Portanto, os pressupostos do que consideramos aqui como pesquisa qualitativa, corroborados por autores como Merriam (2002), passam por assumir a realidade não como algo objetivo, mas construído por diferentes atores que, interagindo, a interpretam e significam. O objetivo de pesquisas qualitativas está relacionado à compreensão, em profundidade, de situações contextualizadas, a partir das experiências vivenciadas pelas pessoas dentro de determinada época e lugar. Nas pesquisas qualitativas, o pesquisador é um elemento importante, estando o tempo todo imbricado com seu objeto. Ele não é um “ser” privilegiado e destacado, mas é mais um participante nessa história que se passa, afinal, dentro de uma sociedade da qual faz parte, utilizando variadas fontes de materiais (multimétodo) para tentar entender o que está acontecendo a partir daqueles que vivenciam o fenômeno ou situação em foco (naturalística). Os dados não são descobertos, mas construídos, seja em entrevistas (encontros dialógicos e negociados), seja em observações, documentos e materiais audiovisuais, uma vez que a decisão sobre o que será selecionado para o estudo (o que deve estar no foco de uma fotografia, por exemplo) é decisão desse/a pesquisador/a. Os termos validade e confiabilidade da pesquisa, tão caros aos estudos sob paradigmas positivistas, inclusive com aportes qualitativos, para evidenciar o rigor científico, deixam de fazer sentido nas pesquisas qualitativas, que não perdem, por causa disso, a qualidade de serem científicas, uma vez que é imprescindível lançar mão de rigoroso planejamento, realização e avaliação de todo o percurso do estudo (Gephart, 2004). Da mesma forma como é incongruente colocar os participantes em uma pesquisa qualitativa como elementos de uma amostra, já que nada será generalizado para uma suposta população, não se pode avaliar pesquisas qualitativas a partir do mesmo vocabulário originário das ciências naturais, mas incorporando outros termos, compatíveis com seus objetivos, tais como transferabilidade de resultados (Lincoln & Guba, 2000).
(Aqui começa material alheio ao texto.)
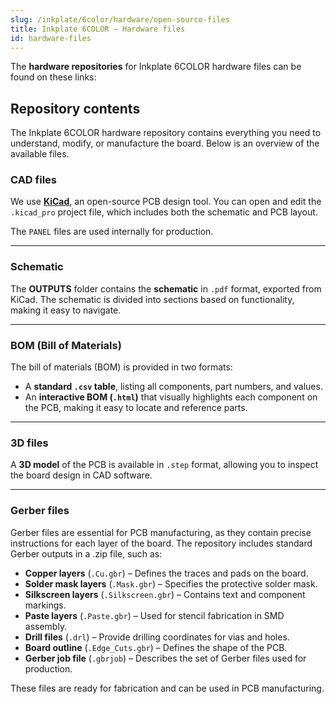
```yaml
---  
slug: /inkplate/6color/hardware/open-source-files  
title: Inkplate 6COLOR – Hardware files
id: hardware-files  
---  
```


The **hardware repositories** for Inkplate 6COLOR hardware files can be found on these links:

<QuickLink 
  title="Soldered Inkplate 6COLOR hardware design" 
  description="Hardware design, BOM, gerbers and 3D files for Soldered Inkplate 6COLOR, designed by Soldered Electronics"
  url="https://github.com/SolderedElectronics/Soldered-Inkplate-6-COLOR-hardware-design" 
/>

## Repository contents  

The Inkplate 6COLOR hardware repository contains everything you need to understand, modify, or manufacture the board. Below is an overview of the available files.  

### CAD files

We use [**KiCad**](https://www.kicad.org/), an open-source PCB design tool. You can open and edit the `.kicad_pro` project file, which includes both the schematic and PCB layout.  

The `PANEL` files are used internally for production.  

<CenteredImage src="/img/6color/kicad.png" alt="Inkplate 6COLOR KiCad project" caption="Inkplate 6COLOR KiCad project" />

---

### Schematic

The **OUTPUTS** folder contains the **schematic** in `.pdf` format, exported from KiCad. The schematic is divided into sections based on functionality, making it easy to navigate.

<CenteredImage src="/img/6color/schematics.png" alt="Inkplate 6COLOR schematic" caption="Inkplate 6COLOR schematic 1/6" />  

---

### BOM (Bill of Materials)

The bill of materials (BOM) is provided in two formats:  

- A **standard `.csv` table**, listing all components, part numbers, and values.  
- An **interactive BOM (`.html`)** that visually highlights each component on the PCB, making it easy to locate and reference parts.  

<CenteredImage src="/img/6color/ibom.png" alt="Inkplate 6COLOR interactive BOM" caption="IBOM for 10" />

---

### 3D files

A **3D model** of the PCB is available in `.step` format, allowing you to inspect the board design in CAD software.

---

### Gerber files 

Gerber files are essential for PCB manufacturing, as they contain precise instructions for each layer of the board. The repository includes standard Gerber outputs in a .zip file, such as:  

- **Copper layers** (`.Cu.gbr`) – Defines the traces and pads on the board.  
- **Solder mask layers** (`.Mask.gbr`) – Specifies the protective solder mask.  
- **Silkscreen layers** (`.Silkscreen.gbr`) – Contains text and component markings.  
- **Paste layers** (`.Paste.gbr`) – Used for stencil fabrication in SMD assembly.  
- **Drill files** (`.drl`) – Provide drilling coordinates for vias and holes.  
- **Board outline** (`.Edge_Cuts.gbr`) – Defines the shape of the PCB.  
- **Gerber job file** (`.gbrjob`) – Describes the set of Gerber files used for production.  

These files are ready for fabrication and can be used in PCB manufacturing.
Em suma, fazer pesquisa qualitativa para muitos pode ser algo bastante estranho, uma vez que não perfaz os cânones conhecidos dos estudos quantitativos, o que pode causar para aqueles que se preparam em programas de mestrado e doutorado algumas angústias, principalmente se tiverem formação em áreas pertencentes às ciências exatas.
3 O desafio da disciplina de métodos qualitativos
Como promover uma reflexão mais aprofundada sobre as questões colocadas acima, durante um curso sobre métodos qualitativos ministrada para mestrandos e doutorandos do Programa de Pós-Graduação em Administração de Empresas de uma universidade privada brasileira, localizada na cidade de São Paulo, será o foco da discussão desta seção, mais especificamente, mediante a utilização de autonarrativa sobre o processo de ensino-aprendizagem desenvolvido.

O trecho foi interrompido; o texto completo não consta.